Le ministre des Transports et de la Mobilité durable, Óscar Puente, a lâché la bombe : l’Espagne « passera à l’offensive dans le domaine de la grande vitesse« . Et la première ligne à subir cette offensive sera la plus fréquentée et la plus compétitive du pays : celle qui relie Madrid et Barcelone.
Le plan est ambitieux, presque record. L ‘objectif est d’augmenter la vitesse maximale des trains jusqu’à 350 kilomètres par heure. Grâce à cette amélioration, le gouvernement espère réduire le temps de trajet à « bien moins de deux heures », un coup direct porté à la jugulaire du pont aérien.
« À 350 km/h, personne ne va plus, sauf les Chinois », a déclaré M. Puente lors d’un petit-déjeuner d’information. L’ Espagne deviendrait ainsi le deuxième pays au monde en termes de vitesse commerciale, dépassant des puissances telles que le Japon, dont les trains à grande vitesse circulent à 320 km/h.
Actuellement, bien que la ligne ait été conçue pour des vitesses plus élevées, les trains circulent au maximum à 300 km/h (ou 310 km/h dans des tronçons très spécifiques). Le passage à 350 km/h n’est pas seulement une question de prestige, c’est une nécessité logistique.
Plus de vitesse pour plus de trains
Le ministre a expliqué la raison de cette accélération. Avec la libéralisation des chemins de fer et l’arrivée de Ouigo et Iryo, la ligne Madrid-Barcelone est au bord de la saturation. Pour « générer de la capacité » et ajouter des services, il n’y a que deux options : « soit plus de rail », c’est-à-dire construire de nouvelles voies (un travail pharaonique en termes de coût et de temps), « soit augmenter la vitesse ».
Le portefeuille des transports a opté pour cette dernière solution. En augmentant la vitesse, les véhicules « tourneront plus ». En bref : si les trains roulent plus vite, ils terminent le cycle plus tôt et laissent la voie libre pour le suivant, ce qui permet d’augmenter les fréquences et le nombre de places assises.
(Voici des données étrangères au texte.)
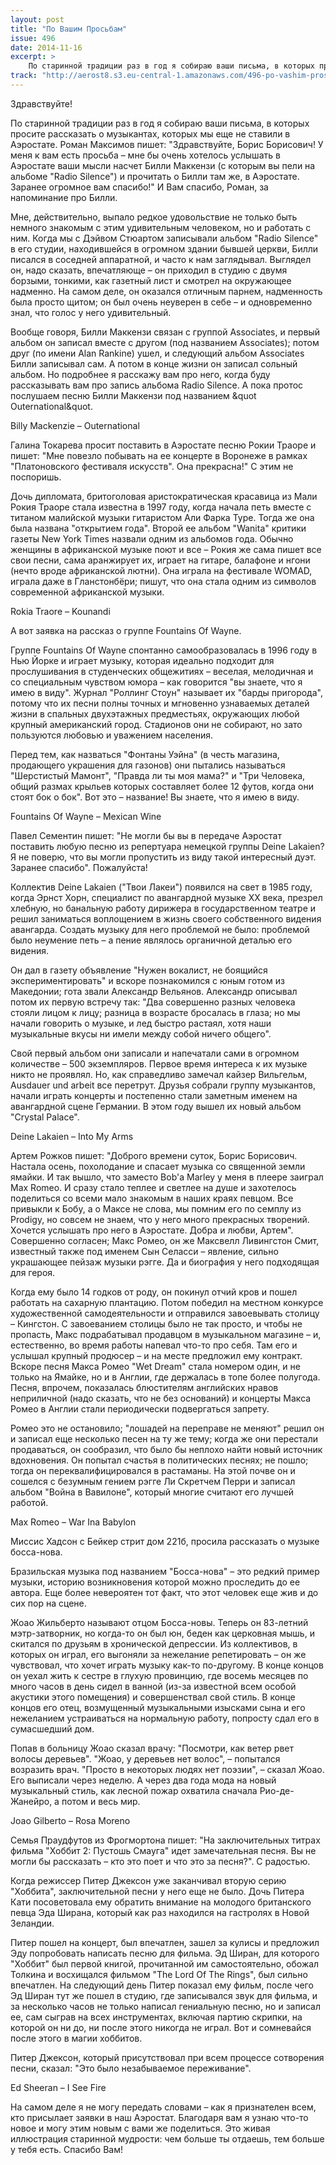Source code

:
 ```yaml
---
layout: post
title: "По Вашим Просьбам"
issue: 496
date: 2014-11-16
excerpt: >
    По старинной традиции раз в год я собираю ваши письма, в которых просите рассказать о музыкантах, которых мы еще не ставили в Аэростате. Роман Максимов пишет: "Здравствуйте, Борис Борисович! У меня к вам есть просьба – мне бы очень хотелось услышать в Аэростате ваши мысли насчет Билли Маккензи (с которым вы пели на альбоме "Radio Silence") и прочитать о Билли там же, в Аэростате. Заранее огромное вам спасибо!" И Вам спасибо, Роман, за напоминание про Билли.
track: "http://aerost8.s3.eu-central-1.amazonaws.com/496-po-vashim-pros-bam.mp3"
---
```


Здравствуйте!

По старинной традиции раз в год я собираю ваши письма, в которых просите рассказать о музыкантах, которых мы еще не ставили в Аэростате. Роман Максимов пишет: "Здравствуйте, Борис Борисович! У меня к вам есть просьба – мне бы очень хотелось услышать в Аэростате ваши мысли насчет Билли Маккензи (с которым вы пели на альбоме "Radio Silence") и прочитать о Билли там же, в Аэростате. Заранее огромное вам спасибо!" И Вам спасибо, Роман, за напоминание про Билли.

Мне, действительно, выпало редкое удовольствие не только быть немного знакомым с этим удивительным человеком, но и работать с ним. Когда мы с Дэйвом Стюартом записывали альбом "Radio Silence" в его студии, находившейся в огромном здании бывшей церкви, Билли писался в соседней аппаратной, и часто к нам заглядывал. Выглядел он, надо сказать, впечатляюще – он приходил в студию с двумя борзыми, тонкими, как газетный лист и смотрел на окружающее надменно. На самом деле, он оказался отличным парнем, надменность была просто щитом; он был очень неуверен в себе – и одновременно знал, что голос у него удивительный.

Вообще говоря, Билли Маккензи связан с группой Associates, и первый альбом он записал вместе с другом (под названием Associates); потом друг (по имени Alan Rankine) ушел, и следующий альбом Associates Билли записывал сам. А потом в конце жизни он записал сольный альбом. Но подробнее я расскажу вам про него, когда буду рассказывать вам про запись альбома Radio Silence. А пока протос послушаем песню Билли Маккензи под названием &quot Outernational&quot.

Billy Mackenzie – Outernational

Галина Токарева просит поставить в Аэростате песню Рокии Траоре и пишет: "Мне повезло побывать на ее концерте в Воронеже в рамках "Платоновского фестиваля искусств". Она прекрасна!" С этим не поспоришь.

Дочь дипломата, бритоголовая аристократическая красавица из Мали Рокия Траоре стала известна в 1997 году, когда начала петь вместе с титаном малийской музыки гитаристом Али Фарка Туре. Тогда же она была названа "открытием года". Второй ее альбом "Wanita" критики газеты New York Times назвали одним из альбомов года. Обычно женщины в африканской музыке поют и все – Рокия же сама пишет все свои песни, сама аранжирует их, играет на гитаре, балафоне и нгони (нечто вроде африканской лютни). Она играла на фестивале WOMAD, играла даже в Гланстонбёри; пишут, что она стала одним из символов современной африканской музыки.

Rokia Traore – Kounandi

А вот заявка на рассказ о группе Fountains Of Wayne.

Группе Fountains Of Wayne спонтанно самообразовалась в 1996 году в Нью Йорке и играет музыку, которая идеально подходит для прослушивания в студенческих общежитиях – веселая, мелодичная и со специальным чувством юмора – как говорится "вы знаете, что я имею в виду". Журнал "Роллинг Стоун" называет их "барды пригорода", потому что их песни полны точных и мгновенно узнаваемых деталей жизни в спальных двухэтажных предместьях, окружающих любой крупный американский город. Стадионов они не собирают, но зато пользуются любовью и уважением населения.

Перед тем, как назваться "Фонтаны Уэйна" (в честь магазина, продающего украшения для газонов) они пытались называться "Шерстистый Мамонт", "Правда ли ты моя мама?" и "Три Человека, общий размах крыльев которых составляет более 12 футов, когда они стоят бок о бок". Вот это – название! Вы знаете, что я имею в виду.

Fountains Of Wayne – Mexican Wine

Павел Сементин пишет: "Не могли бы вы в передаче Аэростат поставить любую песню из репертуара немецкой группы Deine Lakaien? Я не поверю, что вы могли пропустить из виду такой интересный дуэт. Заранее спасибо". Пожалуйста!

Коллектив Deine Lakaien ("Твои Лакеи") появился на свет в 1985 году, когда Эрнст Хорн, специалист по авангардной музыке XX века, презрел хлебную, но банальную работу дирижера в государственном театре и решил заниматься воплощением в жизнь своего собственного видения авангарда. Создать музыку для него проблемой не было: проблемой было неумение петь – а пение являлось органичной деталью его видения.

Он дал в газету объявление "Нужен вокалист, не боящийся экспериментировать" и вскоре познакомился с юным готом из Македонии; гота звали Александр Вельянов. Александр описывал потом их первую встречу так: "Два совершенно разных человека стояли лицом к лицу; разница в возрасте бросалась в глаза; но мы начали говорить о музыке, и лед быстро растаял, хотя наши музыкальные вкусы ни имели между собой ничего общего".

Свой первый альбом они записали и напечатали сами в огромном количестве – 500 экземпляров. Первое время интереса к их музыке никто не проявлял. Но, как справедливо замечал кайзер Вильгельм, Ausdauer und arbeit все перетрут. Друзья собрали группу музыкантов, начали играть концерты и постепенно стали заметным именем на авангардной сцене Германии. В этом году вышел их новый альбом "Crystal Palace".

Deine Lakaien – Into My Arms

Артем Рожков пишет: "Доброго времени суток, Борис Борисович. Настала осень, похолодание и спасает музыка со священной земли ямайки. И так вышло, что заместо Bob'a Marley у меня в плеере заиграл Max Romeo. И сразу стало теплее и светлее на душе и захотелось поделиться со всеми мало знакомым в наших краях певцом. Все привыкли к Бобу, а о Максе не слова, мы помним его по семплу из Prodigy, но совсем не знаем, что у него много прекрасных творений. Хочется услышать про него в Аэростате. Добра и любви, Артем". Совершенно согласен; Макс Ромео, он же Максвелл Ливингстон Смит, известный также под именем Сын Селасси – явление, сильно украшающее пейзаж музыки рэгге. Да и биография у него подходящая для героя.

Когда ему было 14 годков от роду, он покинул отчий кров и пошел работать на сахарную плантацию. Потом победил на местном конкурсе художественной самодеятельности и отправился завоевывать столицу – Кингстон. С завоеванием столицы было не так просто, и чтобы не пропасть, Макс подрабатывал продавцом в музыкальном магазине – и, естественно, во время работы напевал что-то про себя. Там его и услышал крупный продюсер – и на месте предложил ему контракт. Вскоре песня Макса Ромео "Wet Dream" стала номером один, и не только на Ямайке, но и в Англии, где держалась в топе более полугода. Песня, впрочем, показалась блюстителям английских нравов неприличной (надо сказать, что не без оснований) и концерты Макса Ромео в Англии стали периодически подвергаться запрету.

Ромео это не остановило; "лошадей на переправе не меняют" решил он и записал еще несколько песен на ту же тему; когда же они перестали продаваться, он сообразил, что было бы неплохо найти новый источник вдохновения. Он попытал счастья в политических песнях; не пошло; тогда он переквалифицировался в растаманы. На этой почве он и сошелся с безумным гением рэгге Ли Скретчем Перри и записал альбом "Война в Вавилоне", который многие считают его лучшей работой.

Max Romeo – War Ina Babylon

Миссис Хадсон с Бейкер стрит дом 221б, просила рассказать о музыке босса-нова.

Бразильская музыка под названием "Босса-нова" – это редкий пример музыки, историю возникновения которой можно проследить до ее автора. Еще более невероятен тот факт, что этот человек еще жив и до сих пор на сцене.

Жоао Жильберто называют отцом Босса-новы. Теперь он 83-летний мэтр-затворник, но когда-то он был юн, беден как церковная мышь, и скитался по друзьям в хронической депрессии. Из коллективов, в которых он играл, его выгоняли за нежелание репетировать – он же чувствовал, что хочет играть музыку как-то по-другому. В конце концов он уехал жить к сестре в глухую провинцию, где восемь месяцев по много часов в день сидел в ванной (из-за известной всем особой акустики этого помещения) и совершенствал свой стиль. В конце концов его отец, возмущенный музыкальными изысками сына и его нежеланием устраиваться на нормальную работу, попросту сдал его в сумасшедший дом.

Попав в больницу Жоао сказал врачу: "Посмотри, как ветер рвет волосы деревьев". "Жоао, у деревьев нет волос", – попытался возразить врач. "Просто в некоторых людях нет поэзии", – сказал Жоао. Его выписали через неделю. А через два года мода на новый музыкальный стиль, как лесной пожар охватила сначала Рио-де-Жанейро, а потом и весь мир.

Joao Gilberto – Rosa Moreno

Семья Праудфутов из Фрогмортона пишет: "На заключительных титрах фильма "Хоббит 2: Пустошь Смауга" идет замечательная песня. Вы не могли бы рассказать – кто это поет и что это за песня?". С радостью.

Когда режиссер Питер Джексон уже заканчивал вторую серию "Хоббита", заключительной песни у него еще не было. Дочь Питера Кати посоветовала ему обратить внимание на молодого британского певца Эда Ширана, который как раз находился на гастролях в Новой Зеландии.

Питер пошел на концерт, был впечатлен, зашел за кулисы и предложил Эду попробовать написать песню для фильма. Эд Ширан, для которого "Хоббит" был первой книгой, прочитанной им самостоятельно, обожал Толкина и восхищался фильмом "The Lord Of The Rings", был сильно впечатлен. На следующий день Питер показал ему фильм, после чего Эд Ширан тут же пошел в студию, где записывался звук для фильма, и за несколько часов не только написал гениальную песню, но и записал ее, сам сыграв на всех инструментах, включая партию скрипки, на которой он ни до, ни после этого никогда не играл. Вот и сомневайся после этого в магии хоббитов.

Питер Джексон, который присутствовал при всем процессе сотворения песни, сказал: "Это было незабываемое переживание".

Ed Sheeran – I See Fire

На самом деле я не могу передать словами – как я признателен всем, кто присылает заявки в наш Аэростат. Благодаря вам я узнаю что-то новое и могу этим новым с вами же поделиться. Это живая иллюстрация старинной мудрости: чем больше ты отдаешь, тем больше у тебя есть. Спасибо Вам!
Quand la « super » grande vitesse deviendra-t-elle une réalité ?
Voici les petits caractères : ce ne sera pas pour tout de suite. Pour atteindre 350 km/h en toute sécurité, il ne suffit pas d’appuyer sur l’accélérateur. La voie doit être rénovée. En fait, la raison pour laquelle cela n’a pas été fait avant, bien que la ligne ait été inaugurée en 2008, est d’ordre technique.
Selon M. Puente, les tests précédents déconseillaient de dépasser les 320 km/h en raison du type de ballast (les pierres sous les rails), qui pouvait causer des dommages. Cependant, Adif a développé en 2014 une traverse brevetée (la pièce qui relie les rails) qui réduit la charge aérodynamique et permet d’atteindre ces vitesses en toute sécurité. Ce sont ces traverses qui vont maintenant être installées.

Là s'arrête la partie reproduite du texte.